Exercise description =>
Make an exact copy of the records, dropping all pictures.

Records for processing =>

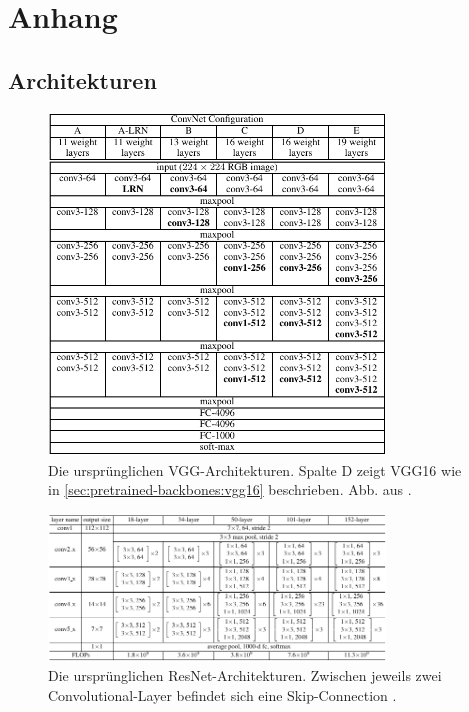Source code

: \chapter{Anhang}

\section{Architekturen}

\begin{figure}
	\centering
	\includegraphics[width=0.8\textwidth]{Bilder/vgg16-architecture.pdf} 
	\caption{Die ursprünglichen VGG-Architekturen. Spalte D zeigt VGG16 wie in \autoref{sec:pretrained-backbones:vgg16} beschrieben. Abb. aus \cite{Simonyan.04092014}.}
	\label{fig:vgg16-architecture}
\end{figure} 

\begin{figure}
	\centering
	\includegraphics[width=0.8\textwidth]{Bilder/resnet34-architecture.pdf} 
	\caption{Die ursprünglichen ResNet-Architekturen. Zwischen jeweils zwei Convolutional-Layer befindet sich eine Skip-Connection \cite{He.10122015}.}
	\label{fig:resnet34-architecture}
\end{figure} 

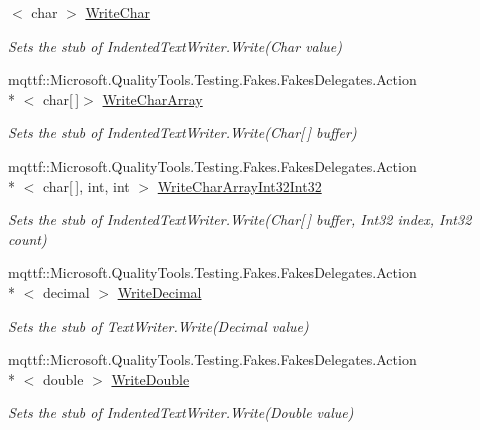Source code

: \begin{DoxyCompactItemize}
$<$ char $>$ \hyperlink{class_system_1_1_code_dom_1_1_compiler_1_1_fakes_1_1_stub_indented_text_writer_a36ba337cb48da0bf02e5a654c7d74a8a}{Write\-Char}
\begin{DoxyCompactList}\small\item\em Sets the stub of Indented\-Text\-Writer.\-Write(\-Char value)\end{DoxyCompactList}\item 
mqttf\-::\-Microsoft.\-Quality\-Tools.\-Testing.\-Fakes.\-Fakes\-Delegates.\-Action\\*
$<$ char\mbox{[}$\,$\mbox{]}$>$ \hyperlink{class_system_1_1_code_dom_1_1_compiler_1_1_fakes_1_1_stub_indented_text_writer_a6f9f956d2af2255446ee9b8aaa486ee4}{Write\-Char\-Array}
\begin{DoxyCompactList}\small\item\em Sets the stub of Indented\-Text\-Writer.\-Write(\-Char\mbox{[}$\,$\mbox{]} buffer)\end{DoxyCompactList}\item 
mqttf\-::\-Microsoft.\-Quality\-Tools.\-Testing.\-Fakes.\-Fakes\-Delegates.\-Action\\*
$<$ char\mbox{[}$\,$\mbox{]}, int, int $>$ \hyperlink{class_system_1_1_code_dom_1_1_compiler_1_1_fakes_1_1_stub_indented_text_writer_a44674269df7a28939e1d2d43371c0231}{Write\-Char\-Array\-Int32\-Int32}
\begin{DoxyCompactList}\small\item\em Sets the stub of Indented\-Text\-Writer.\-Write(\-Char\mbox{[}$\,$\mbox{]} buffer, Int32 index, Int32 count)\end{DoxyCompactList}\item 
mqttf\-::\-Microsoft.\-Quality\-Tools.\-Testing.\-Fakes.\-Fakes\-Delegates.\-Action\\*
$<$ decimal $>$ \hyperlink{class_system_1_1_code_dom_1_1_compiler_1_1_fakes_1_1_stub_indented_text_writer_abfe9da42f55c26486c9885e2c6ed46ee}{Write\-Decimal}
\begin{DoxyCompactList}\small\item\em Sets the stub of Text\-Writer.\-Write(\-Decimal value)\end{DoxyCompactList}\item 
mqttf\-::\-Microsoft.\-Quality\-Tools.\-Testing.\-Fakes.\-Fakes\-Delegates.\-Action\\*
$<$ double $>$ \hyperlink{class_system_1_1_code_dom_1_1_compiler_1_1_fakes_1_1_stub_indented_text_writer_ae6acda772f2936f9d32db67a36564636}{Write\-Double}
\begin{DoxyCompactList}\small\item\em Sets the stub of Indented\-Text\-Writer.\-Write(\-Double value)\end{DoxyCompactList}\item 

\end{DoxyCompactItemize}
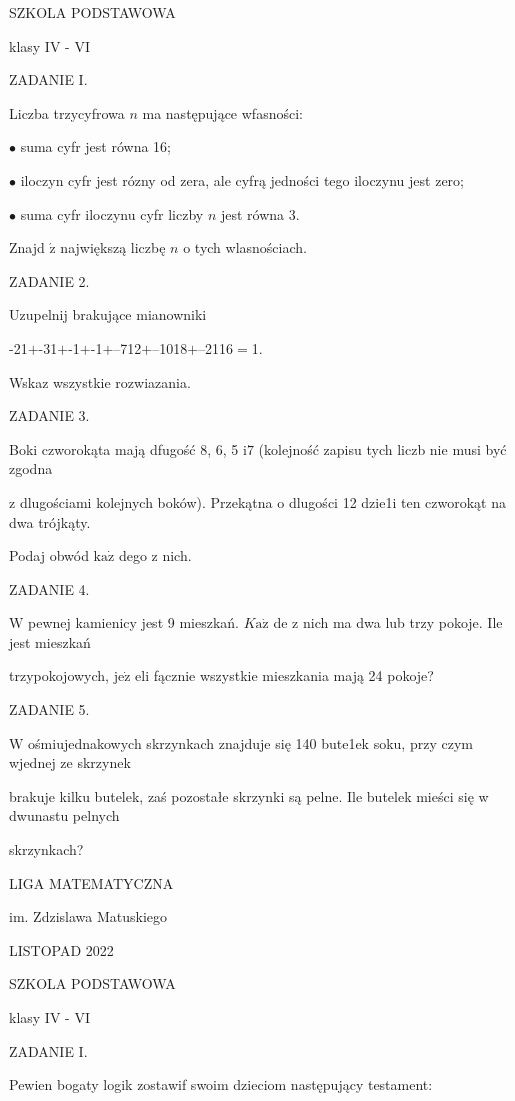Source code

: \documentclass[a4paper,12pt]{article}
\begin{document}
SZKOLA PODSTAWOWA

klasy IV - VI

ZADANIE I.

Liczba trzycyfrowa $n$ ma następujące wfasności:

$\bullet$ suma cyfr jest równa 16;

$\bullet$ iloczyn cyfr jest rózny od zera, ale cyfrą jedności tego iloczynu jest zero;

$\bullet$ suma cyfr iloczynu cyfr liczby $n$ jest równa 3.

Znajd $\acute{\mathrm{z}}$ największą liczbę $n$ o tych wlasnościach.

ZADANIE 2.

Uzupelnij brakujące mianowniki

-21$+$-31$+$-1$+$-1$+$--712$+$--1018$+$--2116$=$1.

Wskaz wszystkie rozwiazania.

ZADANIE 3.

Boki czworokąta mają dfugość 8, 6, 5 $\mathrm{i} 7$ (kolejność zapisu tych liczb nie musi być zgodna

z dlugościami kolejnych boków). Przekątna o dlugości 12 dzie1i ten czworokąt na dwa trójkąty.

Podaj obwód $\mathrm{k}\mathrm{a}\dot{\mathrm{z}}$ dego z nich.

ZADANIE 4.

$\mathrm{W}$ pewnej kamienicy jest 9 mieszkań. $K\mathrm{a}\dot{\mathrm{z}}$ de z nich ma dwa lub trzy pokoje. Ile jest mieszkań

trzypokojowych, $\mathrm{j}\mathrm{e}\dot{\mathrm{z}}$ eli fącznie wszystkie mieszkania mają 24 pokoje?

ZADANIE 5.

$\mathrm{W}$ ośmiujednakowych skrzynkach znajduje się 140 bute1ek soku, przy czym wjednej ze skrzynek

brakuje kilku butelek, zaś pozostałe skrzynki są pelne. Ile butelek mieści się w dwunastu pelnych

skrzynkach?






LIGA MATEMATYCZNA

im. Zdzislawa Matuskiego

LISTOPAD 2022

SZKOLA PODSTAWOWA

klasy IV - VI

ZADANIE I.

Pewien bogaty logik zostawif swoim dzieciom następujący testament:
\end{document}
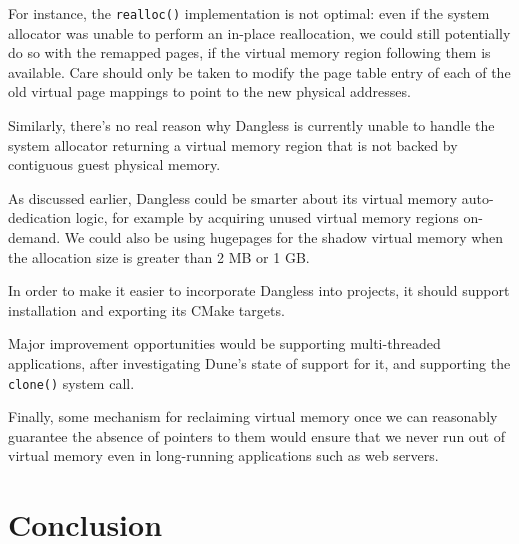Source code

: For instance, the \lstinline!realloc()! implementation is not optimal: even if the system allocator was unable to perform an in-place reallocation, we could still potentially do so with the remapped pages, if the virtual memory region following them is available. Care should only be taken to modify the page table entry of each of the old virtual page mappings to point to the new physical addresses.

Similarly, there's no real reason why Dangless is currently unable to handle the system allocator returning a virtual memory region that is not backed by contiguous guest physical memory.

As discussed earlier, Dangless could be smarter about its virtual memory auto-dedication logic, for example by acquiring unused virtual memory regions on-demand. We could also be using hugepages for the shadow virtual memory when the allocation size is greater than 2 MB or 1 GB.

In order to make it easier to incorporate Dangless into projects, it should support installation and exporting its CMake targets.

Major improvement opportunities would be supporting multi-threaded applications, after investigating Dune's state of support for it, and supporting the \lstinline!clone()! system call.

Finally, some mechanism for reclaiming virtual memory once we can reasonably guarantee the absence of pointers to them would ensure that we never run out of virtual memory even in long-running applications such as web servers.

\section{Conclusion}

Output =>
Source code

: \chapter{Anhang}

\section{Architekturen}

\begin{figure}
	\centering
	\includegraphics[width=0.8\textwidth]{Bilder/vgg16-architecture.pdf} 
	\caption{Die ursprünglichen VGG-Architekturen. Spalte D zeigt VGG16 wie in \autoref{sec:pretrained-backbones:vgg16} beschrieben. Abb. aus \cite{Simonyan.04092014}.}
	\label{fig:vgg16-architecture}
\end{figure} 

\begin{figure}
	\centering
	\includegraphics[width=0.8\textwidth]{Bilder/resnet34-architecture.pdf} 
	\caption{Die ursprünglichen ResNet-Architekturen. Zwischen jeweils zwei Convolutional-Layer befindet sich eine Skip-Connection \cite{He.10122015}.}
	\label{fig:resnet34-architecture}
\end{figure} 

Source code

: \begin{DoxyCompactItemize}
$<$ char $>$ \hyperlink{class_system_1_1_code_dom_1_1_compiler_1_1_fakes_1_1_stub_indented_text_writer_a36ba337cb48da0bf02e5a654c7d74a8a}{Write\-Char}
\begin{DoxyCompactList}\small\item\em Sets the stub of Indented\-Text\-Writer.\-Write(\-Char value)\end{DoxyCompactList}\item 
mqttf\-::\-Microsoft.\-Quality\-Tools.\-Testing.\-Fakes.\-Fakes\-Delegates.\-Action\\*
$<$ char\mbox{[}$\,$\mbox{]}$>$ \hyperlink{class_system_1_1_code_dom_1_1_compiler_1_1_fakes_1_1_stub_indented_text_writer_a6f9f956d2af2255446ee9b8aaa486ee4}{Write\-Char\-Array}
\begin{DoxyCompactList}\small\item\em Sets the stub of Indented\-Text\-Writer.\-Write(\-Char\mbox{[}$\,$\mbox{]} buffer)\end{DoxyCompactList}\item 
mqttf\-::\-Microsoft.\-Quality\-Tools.\-Testing.\-Fakes.\-Fakes\-Delegates.\-Action\\*
$<$ char\mbox{[}$\,$\mbox{]}, int, int $>$ \hyperlink{class_system_1_1_code_dom_1_1_compiler_1_1_fakes_1_1_stub_indented_text_writer_a44674269df7a28939e1d2d43371c0231}{Write\-Char\-Array\-Int32\-Int32}
\begin{DoxyCompactList}\small\item\em Sets the stub of Indented\-Text\-Writer.\-Write(\-Char\mbox{[}$\,$\mbox{]} buffer, Int32 index, Int32 count)\end{DoxyCompactList}\item 
mqttf\-::\-Microsoft.\-Quality\-Tools.\-Testing.\-Fakes.\-Fakes\-Delegates.\-Action\\*
$<$ decimal $>$ \hyperlink{class_system_1_1_code_dom_1_1_compiler_1_1_fakes_1_1_stub_indented_text_writer_abfe9da42f55c26486c9885e2c6ed46ee}{Write\-Decimal}
\begin{DoxyCompactList}\small\item\em Sets the stub of Text\-Writer.\-Write(\-Decimal value)\end{DoxyCompactList}\item 
mqttf\-::\-Microsoft.\-Quality\-Tools.\-Testing.\-Fakes.\-Fakes\-Delegates.\-Action\\*
$<$ double $>$ \hyperlink{class_system_1_1_code_dom_1_1_compiler_1_1_fakes_1_1_stub_indented_text_writer_ae6acda772f2936f9d32db67a36564636}{Write\-Double}
\begin{DoxyCompactList}\small\item\em Sets the stub of Indented\-Text\-Writer.\-Write(\-Double value)\end{DoxyCompactList}\item 

\end{DoxyCompactItemize}
Source code

: \documentclass[a4paper,12pt]{article}
\begin{document}
SZKOLA PODSTAWOWA

klasy IV - VI

ZADANIE I.

Liczba trzycyfrowa $n$ ma następujące wfasności:

$\bullet$ suma cyfr jest równa 16;

$\bullet$ iloczyn cyfr jest rózny od zera, ale cyfrą jedności tego iloczynu jest zero;

$\bullet$ suma cyfr iloczynu cyfr liczby $n$ jest równa 3.

Znajd $\acute{\mathrm{z}}$ największą liczbę $n$ o tych wlasnościach.

ZADANIE 2.

Uzupelnij brakujące mianowniki

-21$+$-31$+$-1$+$-1$+$--712$+$--1018$+$--2116$=$1.

Wskaz wszystkie rozwiazania.

ZADANIE 3.

Boki czworokąta mają dfugość 8, 6, 5 $\mathrm{i} 7$ (kolejność zapisu tych liczb nie musi być zgodna

z dlugościami kolejnych boków). Przekątna o dlugości 12 dzie1i ten czworokąt na dwa trójkąty.

Podaj obwód $\mathrm{k}\mathrm{a}\dot{\mathrm{z}}$ dego z nich.

ZADANIE 4.

$\mathrm{W}$ pewnej kamienicy jest 9 mieszkań. $K\mathrm{a}\dot{\mathrm{z}}$ de z nich ma dwa lub trzy pokoje. Ile jest mieszkań

trzypokojowych, $\mathrm{j}\mathrm{e}\dot{\mathrm{z}}$ eli fącznie wszystkie mieszkania mają 24 pokoje?

ZADANIE 5.

$\mathrm{W}$ ośmiujednakowych skrzynkach znajduje się 140 bute1ek soku, przy czym wjednej ze skrzynek

brakuje kilku butelek, zaś pozostałe skrzynki są pelne. Ile butelek mieści się w dwunastu pelnych

skrzynkach?






LIGA MATEMATYCZNA

im. Zdzislawa Matuskiego

LISTOPAD 2022

SZKOLA PODSTAWOWA

klasy IV - VI

ZADANIE I.

Pewien bogaty logik zostawif swoim dzieciom następujący testament:
\end{document}
Source code

: For instance, the \lstinline!realloc()! implementation is not optimal: even if the system allocator was unable to perform an in-place reallocation, we could still potentially do so with the remapped pages, if the virtual memory region following them is available. Care should only be taken to modify the page table entry of each of the old virtual page mappings to point to the new physical addresses.

Similarly, there's no real reason why Dangless is currently unable to handle the system allocator returning a virtual memory region that is not backed by contiguous guest physical memory.

As discussed earlier, Dangless could be smarter about its virtual memory auto-dedication logic, for example by acquiring unused virtual memory regions on-demand. We could also be using hugepages for the shadow virtual memory when the allocation size is greater than 2 MB or 1 GB.

In order to make it easier to incorporate Dangless into projects, it should support installation and exporting its CMake targets.

Major improvement opportunities would be supporting multi-threaded applications, after investigating Dune's state of support for it, and supporting the \lstinline!clone()! system call.

Finally, some mechanism for reclaiming virtual memory once we can reasonably guarantee the absence of pointers to them would ensure that we never run out of virtual memory even in long-running applications such as web servers.

\section{Conclusion}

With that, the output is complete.